MacKillop Family Services Limited v Australian Municipal, Administrative, Clerical and Services Union
[2024] FWCFB 306
•11 JULY 2024
| [2024] FWCFB 306 |
| FAIR WORK COMMISSION |
| DECISION |
Fair Work Act 2009
s.604—Appeal of decision
MacKillop Family Services Limited
v
Australian Municipal, Administrative, Clerical and Services Union
(C2024/3)
| DEPUTY PRESIDENT GOSTENCNIK | MELBOURNE, 11 JULY 2024 |
Appeal against decision [2023] FWC 2604 of Commissioner Johns at Melbourne on 11 December 2023 in matter number C2023/3904
On 11 December 2023 Commissioner Johns determined a dispute between some of the parties covered by the MacKillop Family Services Enterprise Agreement 2016 (the Agreement). The dispute concerned the application of overtime provisions to full-time employees. MacKillop Family Services Limited, the Respondent to the proceeding below, has appealed the Commissioner’s decision.
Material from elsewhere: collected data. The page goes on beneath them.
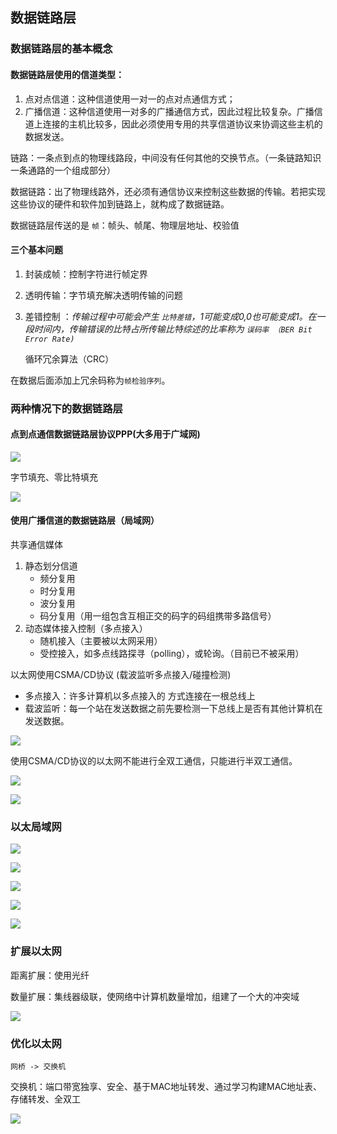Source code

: ##  数据链路层

### 数据链路层的基本概念

#### 数据链路层使用的信道类型：

1. 点对点信道：这种信道使用一对一的点对点通信方式；
2. 广播信道：这种信道使用一对多的广播通信方式，因此过程比较复杂。广播信道上连接的主机比较多，因此必须使用专用的共享信道协议来协调这些主机的数据发送。

链路：一条点到点的物理线路段，中间没有任何其他的交换节点。（一条链路知识一条通路的一个组成部分）

数据链路：出了物理线路外，还必须有通信协议来控制这些数据的传输。若把实现这些协议的硬件和软件加到链路上，就构成了数据链路。

数据链路层传送的是 `帧`：帧头、帧尾、物理层地址、校验值

#### 三个基本问题

1. 封装成帧：控制字符进行帧定界

2. 透明传输：字节填充解决透明传输的问题

3. 差错控制 ：*传输过程中可能会产生 `比特差错`，1可能变成0,0也可能变成1。在一段时间内，传输错误的比特占所传输比特综述的比率称为 `误码率 （BER Bit Error Rate)`* 

   循环冗余算法（CRC）

在数据后面添加上冗余码称为`帧检验序列`。

### 两种情况下的数据链路层

#### 点到点通信数据链路层协议PPP(大多用于广域网)

![](3.assets/image-20200710170204888.png)

字节填充、零比特填充

![](3.assets/image-20200710171159336.png)

####  使用广播信道的数据链路层（局域网）

共享通信媒体

1. 静态划分信道
   - 频分复用
   - 时分复用
   - 波分复用
   - 码分复用（用一组包含互相正交的码字的码组携带多路信号）
2. 动态媒体接入控制（多点接入）
   - 随机接入（主要被以太网采用）
   - 受控接入，如多点线路探寻（polling），或轮询。（目前已不被采用）

以太网使用CSMA/CD协议 (载波监听多点接入/碰撞检测)

- 多点接入：许多计算机以多点接入的 方式连接在一根总线上
- 载波监听：每一个站在发送数据之前先要检测一下总线上是否有其他计算机在发送数据。

![](3.assets/image-20200714110216329.png)

使用CSMA/CD协议的以太网不能进行全双工通信，只能进行半双工通信。

![](3.assets/image-20200714110114738.png)

![](3.assets/image-20200714110512256.png)

### 以太局域网

![](3.assets/image-20200714112000273.png)

![](3.assets/image-20200714112225158.png)

![](3.assets/image-20200714160044119.png)

![](3.assets/image-20200714160426709.png)

![](3.assets/image-20200714160611736.png)

### 扩展以太网

距离扩展：使用光纤

数量扩展：集线器级联，使网络中计算机数量增加，组建了一个大的冲突域

![](3.assets/image-20200714162119547.png)

### 优化以太网

`网桥 -> 交换机`

交换机：端口带宽独享、安全、基于MAC地址转发、通过学习构建MAC地址表、存储转发、全双工 

![](3.assets/image-20200714162840690.png)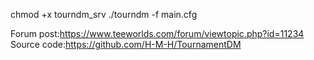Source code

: chmod +x tourndm_srv
./tourndm -f main.cfg

Forum post:https://www.teeworlds.com/forum/viewtopic.php?id=11234
Source code:https://github.com/H-M-H/TournamentDM

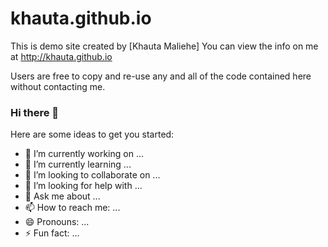 khauta.github.io
=====================
This is demo site created by [Khauta Maliehe] You can view the info on me at <http://khauta.github.io>

Users are free to copy and re-use any and all of the code contained here without contacting me.

### Hi there 👋

Here are some ideas to get you started:

- 🔭 I’m currently working on ...
- 🌱 I’m currently learning ...
- 👯 I’m looking to collaborate on ...
- 🤔 I’m looking for help with ...
- 💬 Ask me about ...
- 📫 How to reach me: ...
- 😄 Pronouns: ...
- ⚡ Fun fact: ...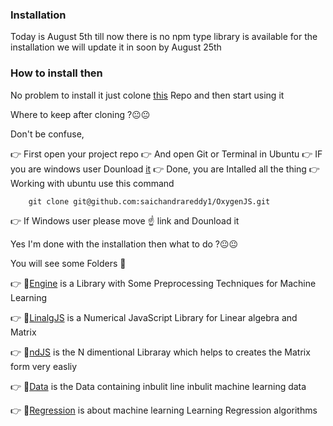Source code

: ### Installation

Today is August 5th till now there is no npm type library is available for the installation we will update it in soon by August 25th


### How to install then 

No problem to install it just colone [this](https://github.com/saichandrareddy1/OxygenJS) Repo and then start using it 

Where to keep after cloning ?:neutral_face::neutral_face:

Don't be confuse, 

:point_right: First open your project repo
:point_right: And open Git or Terminal in Ubuntu 
:point_right: IF you are windows user Dounload [it](https://github.com/saichandrareddy1/OxygenJS)
:point_right: Done, you are Intalled all the thing
:point_right: Working with ubuntu use this command

        git clone git@github.com:saichandrareddy1/OxygenJS.git

:point_right: If Windows user please move :point_up: link and Dounload it

Yes I'm done with the installation then what to do ?:neutral_face::neutral_face:

You will see some Folders :file_folder:

:point_right: :file_folder:[Engine](https://github.com/saichandrareddy1/OxygenJS/blob/master/Docs/Engine.md) is a Library with Some Preprocessing Techniques for Machine Learning   

:point_right: :file_folder:[LinalgJS](https://github.com/saichandrareddy1/OxygenJS/blob/master/Docs/LinalgJS.md) is a Numerical JavaScript Library for Linear algebra and Matrix 

:point_right: :file_folder:[ndJS](https://github.com/saichandrareddy1/OxygenJS/blob/master/Docs/ndJS.md) is the N dimentional Libraray which helps to creates the Matrix form very easliy

:point_right: :file_folder:[Data](https://github.com/saichandrareddy1/OxygenJS/blob/master/Docs/Data.md) is the Data containing inbulit line inbulit machine learning data

:point_right: :file_folder:[Regression](https://github.com/saichandrareddy1/OxygenJS/blob/master/Docs/Comming.md) is about machine learning Learning Regression algorithms




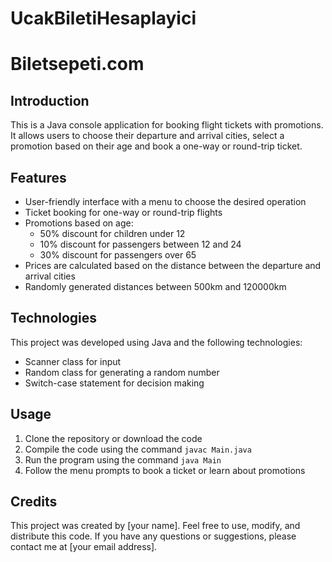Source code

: # UcakBiletiHesaplayici
# Biletsepeti.com

## Introduction
This is a Java console application for booking flight tickets with promotions. It allows users to choose their departure and arrival cities, select a promotion based on their age and book a one-way or round-trip ticket.

## Features
- User-friendly interface with a menu to choose the desired operation
- Ticket booking for one-way or round-trip flights
- Promotions based on age:
    - 50% discount for children under 12
    - 10% discount for passengers between 12 and 24
    - 30% discount for passengers over 65
- Prices are calculated based on the distance between the departure and arrival cities
- Randomly generated distances between 500km and 120000km

## Technologies
This project was developed using Java and the following technologies:
- Scanner class for input
- Random class for generating a random number
- Switch-case statement for decision making

## Usage
1. Clone the repository or download the code
2. Compile the code using the command `javac Main.java`
3. Run the program using the command `java Main`
4. Follow the menu prompts to book a ticket or learn about promotions

## Credits
This project was created by [your name]. Feel free to use, modify, and distribute this code. If you have any questions or suggestions, please contact me at [your email address].
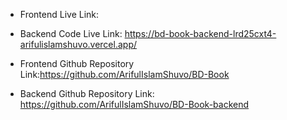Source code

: * Frontend Live Link: 
* Backend Code Live Link: https://bd-book-backend-lrd25cxt4-arifulislamshuvo.vercel.app/

* Frontend Github Repository Link:https://github.com/ArifulIslamShuvo/BD-Book
* Backend Github Repository Link: https://github.com/ArifulIslamShuvo/BD-Book-backend
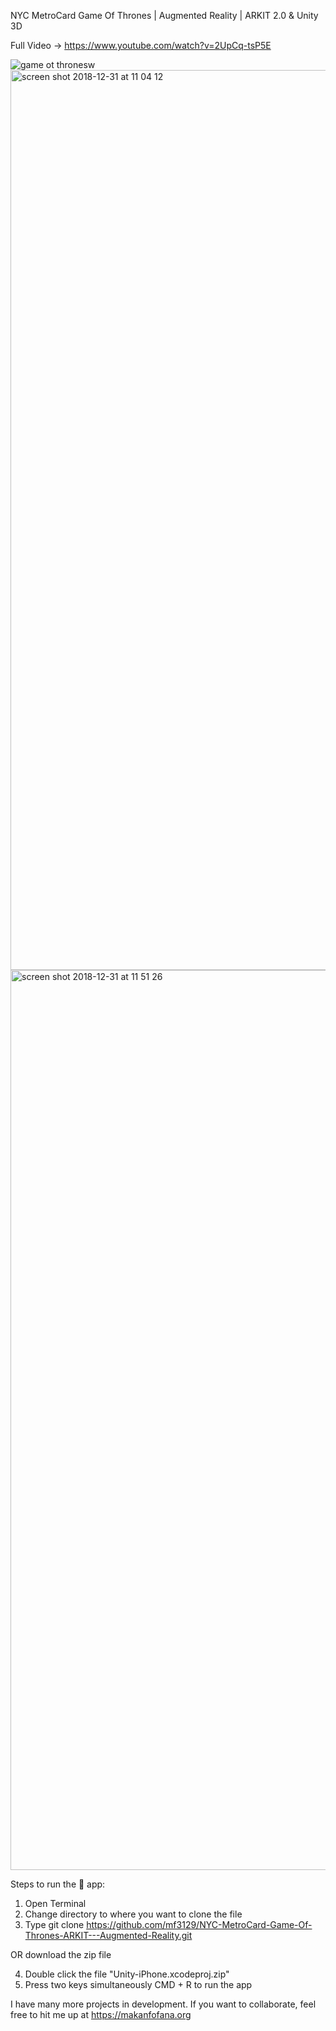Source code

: 
NYC MetroCard Game Of Thrones | Augmented Reality | ARKIT 2.0 & Unity 3D

Full Video -> https://www.youtube.com/watch?v=2UpCq-tsP5E

![game ot thronesw](https://user-images.githubusercontent.com/43025563/50564225-4d987700-0cf1-11e9-8037-f2cd4edbd509.jpg)
<img width="1440" alt="screen shot 2018-12-31 at 11 04 12" src="https://user-images.githubusercontent.com/43025563/50564167-d662e300-0cf0-11e9-8194-180df861d8dd.png">
<img width="1440" alt="screen shot 2018-12-31 at 11 51 26" src="https://user-images.githubusercontent.com/43025563/50564432-d4018880-0cf2-11e9-8026-dc063ca37685.png">

Steps to run the 📱 app:

1. Open Terminal
2. Change directory to where you want to clone the file
3. Type git clone https://github.com/mf3129/NYC-MetroCard-Game-Of-Thrones-ARKIT---Augmented-Reality.git

OR download the zip file

4. Double click the file "Unity-iPhone.xcodeproj.zip"
5. Press two keys simultaneously CMD + R to run the app

I have many more projects in development. If you want to collaborate, feel free to hit me up at https://makanfofana.org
The Commissioner published the reasons for his determination: Australian Municipal, Administrative, Clerical and Services Union v MacKillop Family Services Limited T/A MacKillop Family Services[2023] FWC 2604 (the Decision). The question posed by the parties and the Commissioner’s determination are found at [57] of the Decision:
“Therefore, in answer to the Agreed Question:
‘Where a full-time shift worker employee covered by the 2016 Agreement works in excess of 76 hours in a fortnight, for the purposes of clause 11.2 of the 2016 Agreement and the calculation of any overtime payment, are the hours in excess of 76 hours in the fortnight to be calculated upon:
a) the day on which the employee worked in excess of any rostered hours? or
b) the day upon which the employee is calculated to work any time in excess of the 76 hours in the roster period’?
the answer is (a), i.e. on the day on which the employee worked in excess of any rostered hours. That is how it should now be applied by the Respondent.”
The Appellant claimed that the Commissioner erred in his determination. In the proceeding below the Appellant advanced a contrary methodology for calculating overtime and contended on appeal that the Commissioner erred in failing to apply the Appellant’s methodology.
The Appellant’s fortnightly roster and pay cycle ends on Sundays. On the Appellant’s construction, overtime hours apply only after 76 hours have been worked in the pay cycle fortnight, which means that if hours are worked on the last Sunday of the fortnight those hours are likely to be counted as overtime. The overtime rates and the ordinary time weekend penalty rates for Sunday work in the Agreement are the same and are not cumulative.
Principles on appeal
Appeals under s.604 of the Fair Work Act 2009 (Cth) can only proceed with the Commission’s permission. Where an Appellant can demonstrate an arguable case of appealable error, the Commission has a broad discretion in determining whether permission to appeal should be granted. However, the Commission is required to grant permission where it is in the public interest to do so: s.604(2). Irrespective of the nature of the decision under appeal, the Full Bench is only able to exercise its powers where it identifies some error on the part of the primary decision-maker: Coal and Allied Operations Pty Ltd v Australian Industrial Relations Commission [2000] HCA 47, 203 CLR 194.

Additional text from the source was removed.